→ BRIEF
An unaltered copy of every line below is the expected output.
*** DATA FOR THIS TASK Section Begins ***
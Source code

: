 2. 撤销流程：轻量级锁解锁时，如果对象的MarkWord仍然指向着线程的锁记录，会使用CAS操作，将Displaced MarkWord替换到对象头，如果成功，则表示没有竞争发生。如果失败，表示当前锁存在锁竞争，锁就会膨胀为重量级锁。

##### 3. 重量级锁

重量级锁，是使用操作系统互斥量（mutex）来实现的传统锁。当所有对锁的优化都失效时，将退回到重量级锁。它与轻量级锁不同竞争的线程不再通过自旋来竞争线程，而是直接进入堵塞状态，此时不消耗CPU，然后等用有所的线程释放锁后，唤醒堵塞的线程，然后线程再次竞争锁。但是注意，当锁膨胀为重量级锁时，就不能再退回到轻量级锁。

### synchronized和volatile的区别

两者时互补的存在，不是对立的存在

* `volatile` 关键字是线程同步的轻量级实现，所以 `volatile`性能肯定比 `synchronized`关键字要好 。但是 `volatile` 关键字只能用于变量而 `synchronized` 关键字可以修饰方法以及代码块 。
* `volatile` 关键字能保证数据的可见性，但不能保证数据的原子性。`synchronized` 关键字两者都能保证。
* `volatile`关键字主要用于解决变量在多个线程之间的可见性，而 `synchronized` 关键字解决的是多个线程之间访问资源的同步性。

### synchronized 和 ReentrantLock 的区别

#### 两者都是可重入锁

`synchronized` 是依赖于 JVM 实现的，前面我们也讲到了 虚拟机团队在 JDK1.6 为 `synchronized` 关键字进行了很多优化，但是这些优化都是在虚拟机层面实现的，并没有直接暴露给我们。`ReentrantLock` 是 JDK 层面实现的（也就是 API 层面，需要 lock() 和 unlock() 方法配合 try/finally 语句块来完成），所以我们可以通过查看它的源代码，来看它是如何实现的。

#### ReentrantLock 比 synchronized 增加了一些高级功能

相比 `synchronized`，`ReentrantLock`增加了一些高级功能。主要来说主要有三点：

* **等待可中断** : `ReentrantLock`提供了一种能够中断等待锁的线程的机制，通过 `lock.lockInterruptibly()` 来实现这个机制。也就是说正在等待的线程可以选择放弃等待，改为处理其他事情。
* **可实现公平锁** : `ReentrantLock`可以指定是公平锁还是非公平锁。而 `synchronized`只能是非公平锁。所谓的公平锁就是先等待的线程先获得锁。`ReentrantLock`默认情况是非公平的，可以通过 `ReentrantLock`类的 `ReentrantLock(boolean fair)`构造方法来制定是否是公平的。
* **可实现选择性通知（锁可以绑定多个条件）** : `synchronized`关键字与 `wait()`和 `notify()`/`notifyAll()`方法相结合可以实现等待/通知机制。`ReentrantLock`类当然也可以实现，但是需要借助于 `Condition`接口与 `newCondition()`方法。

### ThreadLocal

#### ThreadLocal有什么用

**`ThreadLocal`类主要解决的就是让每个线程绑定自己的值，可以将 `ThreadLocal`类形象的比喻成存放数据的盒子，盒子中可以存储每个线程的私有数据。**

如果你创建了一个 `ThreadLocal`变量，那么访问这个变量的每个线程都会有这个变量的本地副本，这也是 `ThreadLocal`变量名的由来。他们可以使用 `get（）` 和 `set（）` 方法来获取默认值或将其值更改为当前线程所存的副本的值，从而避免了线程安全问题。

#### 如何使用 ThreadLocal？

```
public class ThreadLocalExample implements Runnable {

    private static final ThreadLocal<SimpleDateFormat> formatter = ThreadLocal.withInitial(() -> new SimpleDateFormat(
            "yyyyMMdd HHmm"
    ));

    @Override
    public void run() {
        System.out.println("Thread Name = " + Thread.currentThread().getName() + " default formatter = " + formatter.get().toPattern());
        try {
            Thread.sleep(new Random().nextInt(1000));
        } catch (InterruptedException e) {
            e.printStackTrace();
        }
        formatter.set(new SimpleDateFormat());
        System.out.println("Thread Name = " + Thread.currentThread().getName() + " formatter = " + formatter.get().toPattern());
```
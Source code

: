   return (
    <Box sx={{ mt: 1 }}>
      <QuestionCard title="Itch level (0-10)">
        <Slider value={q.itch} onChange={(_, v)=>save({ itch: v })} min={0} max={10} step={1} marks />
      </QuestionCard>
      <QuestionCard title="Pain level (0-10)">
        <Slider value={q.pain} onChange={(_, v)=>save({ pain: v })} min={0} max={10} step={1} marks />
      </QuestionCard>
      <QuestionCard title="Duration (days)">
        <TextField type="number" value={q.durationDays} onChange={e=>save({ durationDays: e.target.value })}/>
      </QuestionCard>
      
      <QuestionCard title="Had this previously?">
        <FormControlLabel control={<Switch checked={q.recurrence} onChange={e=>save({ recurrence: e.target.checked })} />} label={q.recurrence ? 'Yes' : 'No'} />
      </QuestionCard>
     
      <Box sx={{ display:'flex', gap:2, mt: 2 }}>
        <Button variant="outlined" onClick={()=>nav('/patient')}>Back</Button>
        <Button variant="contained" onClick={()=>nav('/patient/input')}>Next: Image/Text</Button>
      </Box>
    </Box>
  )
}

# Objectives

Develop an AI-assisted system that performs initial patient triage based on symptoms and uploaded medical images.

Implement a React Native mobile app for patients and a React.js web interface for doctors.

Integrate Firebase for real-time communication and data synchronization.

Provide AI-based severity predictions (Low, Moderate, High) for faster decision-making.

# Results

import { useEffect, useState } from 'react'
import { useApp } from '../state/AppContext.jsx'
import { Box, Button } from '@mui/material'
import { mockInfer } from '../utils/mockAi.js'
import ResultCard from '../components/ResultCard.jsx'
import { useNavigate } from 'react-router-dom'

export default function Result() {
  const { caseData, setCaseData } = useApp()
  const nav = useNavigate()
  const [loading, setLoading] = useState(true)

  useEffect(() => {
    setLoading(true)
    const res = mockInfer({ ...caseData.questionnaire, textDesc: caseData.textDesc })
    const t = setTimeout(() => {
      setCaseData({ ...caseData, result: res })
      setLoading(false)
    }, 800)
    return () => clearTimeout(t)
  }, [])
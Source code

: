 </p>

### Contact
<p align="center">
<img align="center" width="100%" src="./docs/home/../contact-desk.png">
*** DATA FOR THIS TASK Section Ends ***
→ RESPONSE TO THE TASK
Source code

: 2. 撤销流程：轻量级锁解锁时，如果对象的MarkWord仍然指向着线程的锁记录，会使用CAS操作，将Displaced MarkWord替换到对象头，如果成功，则表示没有竞争发生。如果失败，表示当前锁存在锁竞争，锁就会膨胀为重量级锁。

##### 3. 重量级锁

重量级锁，是使用操作系统互斥量（mutex）来实现的传统锁。当所有对锁的优化都失效时，将退回到重量级锁。它与轻量级锁不同竞争的线程不再通过自旋来竞争线程，而是直接进入堵塞状态，此时不消耗CPU，然后等用有所的线程释放锁后，唤醒堵塞的线程，然后线程再次竞争锁。但是注意，当锁膨胀为重量级锁时，就不能再退回到轻量级锁。

### synchronized和volatile的区别

两者时互补的存在，不是对立的存在

* `volatile` 关键字是线程同步的轻量级实现，所以 `volatile`性能肯定比 `synchronized`关键字要好 。但是 `volatile` 关键字只能用于变量而 `synchronized` 关键字可以修饰方法以及代码块 。
* `volatile` 关键字能保证数据的可见性，但不能保证数据的原子性。`synchronized` 关键字两者都能保证。
* `volatile`关键字主要用于解决变量在多个线程之间的可见性，而 `synchronized` 关键字解决的是多个线程之间访问资源的同步性。

### synchronized 和 ReentrantLock 的区别

#### 两者都是可重入锁

`synchronized` 是依赖于 JVM 实现的，前面我们也讲到了 虚拟机团队在 JDK1.6 为 `synchronized` 关键字进行了很多优化，但是这些优化都是在虚拟机层面实现的，并没有直接暴露给我们。`ReentrantLock` 是 JDK 层面实现的（也就是 API 层面，需要 lock() 和 unlock() 方法配合 try/finally 语句块来完成），所以我们可以通过查看它的源代码，来看它是如何实现的。

#### ReentrantLock 比 synchronized 增加了一些高级功能

相比 `synchronized`，`ReentrantLock`增加了一些高级功能。主要来说主要有三点：

* **等待可中断** : `ReentrantLock`提供了一种能够中断等待锁的线程的机制，通过 `lock.lockInterruptibly()` 来实现这个机制。也就是说正在等待的线程可以选择放弃等待，改为处理其他事情。
* **可实现公平锁** : `ReentrantLock`可以指定是公平锁还是非公平锁。而 `synchronized`只能是非公平锁。所谓的公平锁就是先等待的线程先获得锁。`ReentrantLock`默认情况是非公平的，可以通过 `ReentrantLock`类的 `ReentrantLock(boolean fair)`构造方法来制定是否是公平的。
* **可实现选择性通知（锁可以绑定多个条件）** : `synchronized`关键字与 `wait()`和 `notify()`/`notifyAll()`方法相结合可以实现等待/通知机制。`ReentrantLock`类当然也可以实现，但是需要借助于 `Condition`接口与 `newCondition()`方法。

### ThreadLocal

#### ThreadLocal有什么用

**`ThreadLocal`类主要解决的就是让每个线程绑定自己的值，可以将 `ThreadLocal`类形象的比喻成存放数据的盒子，盒子中可以存储每个线程的私有数据。**

如果你创建了一个 `ThreadLocal`变量，那么访问这个变量的每个线程都会有这个变量的本地副本，这也是 `ThreadLocal`变量名的由来。他们可以使用 `get（）` 和 `set（）` 方法来获取默认值或将其值更改为当前线程所存的副本的值，从而避免了线程安全问题。

#### 如何使用 ThreadLocal？

```
public class ThreadLocalExample implements Runnable {

    private static final ThreadLocal<SimpleDateFormat> formatter = ThreadLocal.withInitial(() -> new SimpleDateFormat(
            "yyyyMMdd HHmm"
    ));

    @Override
    public void run() {
        System.out.println("Thread Name = " + Thread.currentThread().getName() + " default formatter = " + formatter.get().toPattern());
        try {
            Thread.sleep(new Random().nextInt(1000));
        } catch (InterruptedException e) {
            e.printStackTrace();
        }
        formatter.set(new SimpleDateFormat());
        System.out.println("Thread Name = " + Thread.currentThread().getName() + " formatter = " + formatter.get().toPattern());
```
Source code

:   return (
    <Box sx={{ mt: 1 }}>
      <QuestionCard title="Itch level (0-10)">
        <Slider value={q.itch} onChange={(_, v)=>save({ itch: v })} min={0} max={10} step={1} marks />
      </QuestionCard>
      <QuestionCard title="Pain level (0-10)">
        <Slider value={q.pain} onChange={(_, v)=>save({ pain: v })} min={0} max={10} step={1} marks />
      </QuestionCard>
      <QuestionCard title="Duration (days)">
        <TextField type="number" value={q.durationDays} onChange={e=>save({ durationDays: e.target.value })}/>
      </QuestionCard>
      
      <QuestionCard title="Had this previously?">
        <FormControlLabel control={<Switch checked={q.recurrence} onChange={e=>save({ recurrence: e.target.checked })} />} label={q.recurrence ? 'Yes' : 'No'} />
      </QuestionCard>
     
      <Box sx={{ display:'flex', gap:2, mt: 2 }}>
        <Button variant="outlined" onClick={()=>nav('/patient')}>Back</Button>
        <Button variant="contained" onClick={()=>nav('/patient/input')}>Next: Image/Text</Button>
      </Box>
    </Box>
  )
}

# Objectives

Develop an AI-assisted system that performs initial patient triage based on symptoms and uploaded medical images.

Implement a React Native mobile app for patients and a React.js web interface for doctors.

Integrate Firebase for real-time communication and data synchronization.

Provide AI-based severity predictions (Low, Moderate, High) for faster decision-making.

# Results

import { useEffect, useState } from 'react'
import { useApp } from '../state/AppContext.jsx'
import { Box, Button } from '@mui/material'
import { mockInfer } from '../utils/mockAi.js'
import ResultCard from '../components/ResultCard.jsx'
import { useNavigate } from 'react-router-dom'

export default function Result() {
  const { caseData, setCaseData } = useApp()
  const nav = useNavigate()
  const [loading, setLoading] = useState(true)

  useEffect(() => {
    setLoading(true)
    const res = mockInfer({ ...caseData.questionnaire, textDesc: caseData.textDesc })
    const t = setTimeout(() => {
      setCaseData({ ...caseData, result: res })
      setLoading(false)
    }, 800)
    return () => clearTimeout(t)
  }, [])
Source code

: </p>

### Contact
<p align="center">
<img align="center" width="100%" src="./docs/home/../contact-desk.png">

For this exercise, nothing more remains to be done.